Claims Agent Use Cases

Initial Business Cases Three cases could be expanded or added to by others.

1. The claims agent is part of the identity provider which makes money from advertising or validation from the relying party.
2. The claims agent is part of either the display device or the identity provider and is funded by the broader service functionality. (like an employer, a government body, or Microsoft Windows ID)
3. The claims agent is part of a user owned display device. The identity provider is funded by a user who want blinded verification of claims, or by the relying party for non-blinded verification.

The following are entities that could be included in the business use cases.

• • a central government department (e.g. benefits agency)
  • an online financial services provider
  • a local government body (council)
  • a retailer (mixed online and offline)
  • a health insurance company

Initial Test Cases It is important to test that the specifications meet the stated goals. For this purpose the following test cases have been created. Any resultant specification needs to work for all of these cases to be known to meet the goals. In all cases the user and device owner can set policy about claims that are released on behalf of the user and the sites that qualify to receive those claims.

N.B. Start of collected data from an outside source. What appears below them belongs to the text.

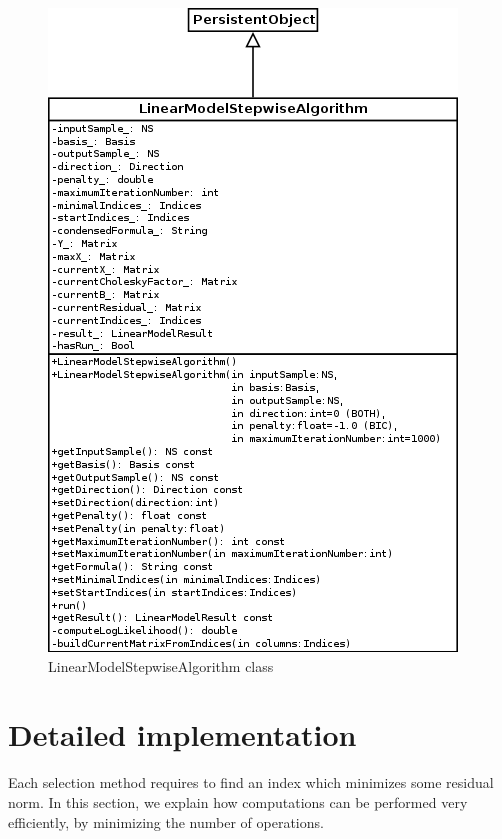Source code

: \begin{figure}[htb]
  \begin{center}
    \includegraphics[scale=0.5]{LinearModelStepwiseAlgorithm.png}
    \caption{LinearModelStepwiseAlgorithm class}\label{fig:archi:LinearModelStepwiseAlgorithm}
  \end{center}
\end{figure}

\section{Detailed implementation}

Each selection method requires to find an index which minimizes some residual norm.
In this section, we explain how computations can be performed very efficiently, by
minimizing the number of operations.

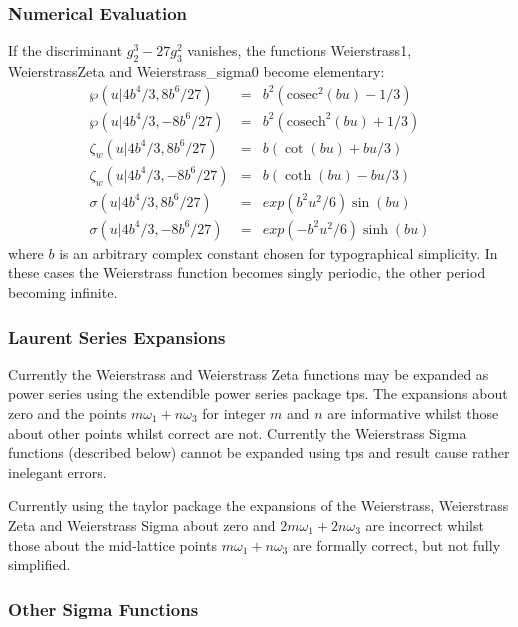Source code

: \subsubsection{Numerical Evaluation}
If the discriminant $g_2^3-27g_3^2$ vanishes, the functions
Weierstrass1, WeierstrassZeta and Weierstrass\_sigma0 become elementary:
\begin{eqnarray*}
\wp(u | 4b^4/3, 8b^6/27) &=& b^2(\mathrm{cosec}^2(b u)-1/3)\\
\wp(u | 4b^4/3, -8b^6/27) &=& b^2(\mathrm{cosech}^2(b u)+1/3)\\
\zeta_w(u |4b^4/3, 8b^6/27) &=& b(\cot(b u)+bu/3)\\
\zeta_w(u |4b^4/3, -8b^6/27) &=& b(\coth(b u)-bu/3)\\
\sigma(u |4b^4/3, 8b^6/27) &=& exp(b^2u^2/6)\sin(bu) \\
\sigma(u |4b^4/3, -8b^6/27) &=& exp(-b^2u^2/6)\sinh(bu)
\end{eqnarray*}
where $b$ is an arbitrary complex constant chosen for typographical simplicity.
In these cases the Weierstrass function becomes singly periodic, the other
period becoming infinite.

\subsubsection{Laurent Series Expansions}
Currently the Weierstrass and Weierstrass Zeta functions may be expanded as
power series using the extendible power series package tps.  The expansions
about zero and the points $m\omega_1+n\omega_3$ for integer $m$ and $n$ are
informative whilst those about other points whilst correct are not. Currently
the Weierstrass Sigma functions (described below) cannot be expanded using tps
and result cause rather inelegant errors.

Currently using the taylor package the expansions of the Weierstrass,
Weierstrass Zeta and Weierstrass Sigma about zero and $2m\omega_1+2n\omega_3$
are incorrect  whilst those about the mid-lattice points $m\omega_1+n\omega_3$
are formally correct, but not fully simplified.

\subsubsection{Other Sigma Functions}
\hypertarget{SIGMA1}{}
\hypertarget{operator:WEIERSTRASS_SIGMA1}{}
\hypertarget{operator:WEIERSTRASS_SIGMA2}{}
\hypertarget{operator:WEIERSTRASS_SIGMA3}{}

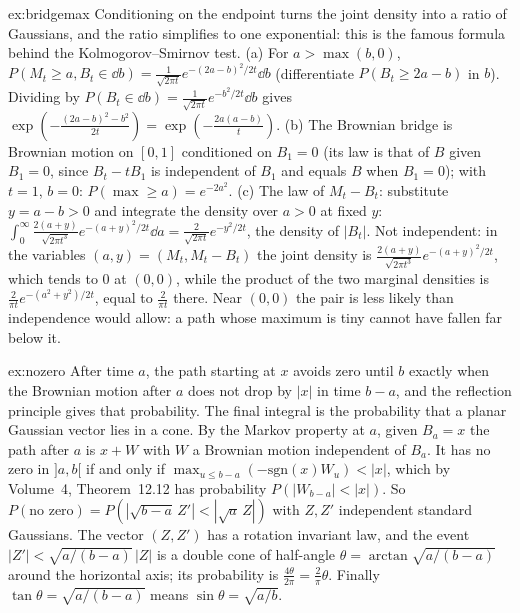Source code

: \begin{solution}{ex:bridgemax}
\idea Conditioning on the endpoint turns the joint density into a ratio of Gaussians, and the ratio simplifies to one exponential: this is the famous formula behind the Kolmogorov--Smirnov test.
\writeup (a) For $a>\max(b,0)$, $P(M_t\ge a,B_t\in\dd b)=\frac{1}{\sqrt{2\pi t}}e^{-(2a-b)^2/2t}\dd b$ (differentiate $P(B_t\ge2a-b)$ in $b$). Dividing by $P(B_t\in\dd b)=\frac1{\sqrt{2\pi t}}e^{-b^2/2t}\dd b$ gives
$\exp(-\frac{(2a-b)^2-b^2}{2t})=\exp(-\frac{2a(a-b)}t)$. (b) The Brownian bridge is Brownian motion on $[0,1]$ conditioned on $B_1=0$ (its law is that of $B$ given $B_1=0$, since $B_t-tB_1$ is independent of $B_1$ and equals $B$ when $B_1=0$); with $t=1$, $b=0$: $P(\max\ge a)=e^{-2a^2}$. (c) The law of $M_t-B_t$: substitute $y=a-b>0$ and integrate the density over $a>0$ at fixed $y$: $\int_0^\infty\frac{2(a+y)}{\sqrt{2\pi t^3}}e^{-(a+y)^2/2t}\dd a=\frac2{\sqrt{2\pi t}}e^{-y^2/2t}$, the density of $|B_t|$. Not independent: in the variables $(a,y)=(M_t,M_t-B_t)$ the joint density is $\frac{2(a+y)}{\sqrt{2\pi t^3}}e^{-(a+y)^2/2t}$, which tends to $0$ at $(0,0)$, while the product of the two marginal densities is
$\frac2{\pi t}e^{-(a^2+y^2)/2t}$, equal to $\frac2{\pi t}$ there. Near $(0,0)$ the pair is less likely than independence would allow: a path whose maximum is tiny cannot have fallen far below it.
\end{solution}

\begin{solution}{ex:nozero}
\idea After time $a$, the path starting at $x$ avoids zero until $b$ exactly when the Brownian motion after $a$ does not drop by $|x|$ in time $b-a$, and the reflection principle gives that probability. The final
integral is the probability that a planar Gaussian vector lies in a cone.
\writeup By the Markov property at $a$, given $B_a=x$ the path after $a$ is $x+W$ with $W$ a Brownian motion independent of $B_a$. It has no zero in $]a,b[$ if and only if $\max_{u\le b-a}(-\mathrm{sgn}(x)W_u)<|x|$, which by
Volume~4, Theorem~12.12 has probability $P(|W_{b-a}|<|x|)$. So $P(\text{no zero})=P(|\sqrt{b-a}\,Z'|<|\sqrt a\,Z|)$ with $Z,Z'$ independent standard Gaussians. The vector $(Z,Z')$ has a rotation invariant law, and the event
$|Z'|<\sqrt{a/(b-a)}\,|Z|$ is a double cone of half-angle $\theta=\arctan\sqrt{a/(b-a)}$ around the horizontal axis; its probability is $\frac{4\theta}{2\pi}=\frac2\pi\theta$. Finally $\tan\theta=\sqrt{a/(b-a)}$ means $\sin\theta=\sqrt{a/b}$.
\end{solution}

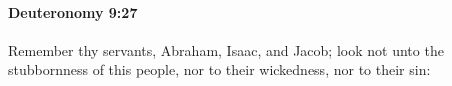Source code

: 
		\paragraph{Deuteronomy 9:27} %
			\label{DEUTERONOMY-9-27}

			Remember thy servants, Abraham, Isaac, and Jacob; look not unto the stubbornness of this people, nor to their wickedness, nor to their sin:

• Test case 1 – The user gets a collection of claims from one or more services and aggregates them in the cloud. There is no private protected key and no signed claims are created on the user device.
• Test case 2 – The claims agent gets a collection of claims from one or more services and aggregates them for the user. There is no private hardware-protected signing key for the user. The claims agent can report device information to a health service.
• Test case 3 - Signed claims are created on the user device with a private protected key. The device has the ability to report on its own health and the quality of protection for the signing key.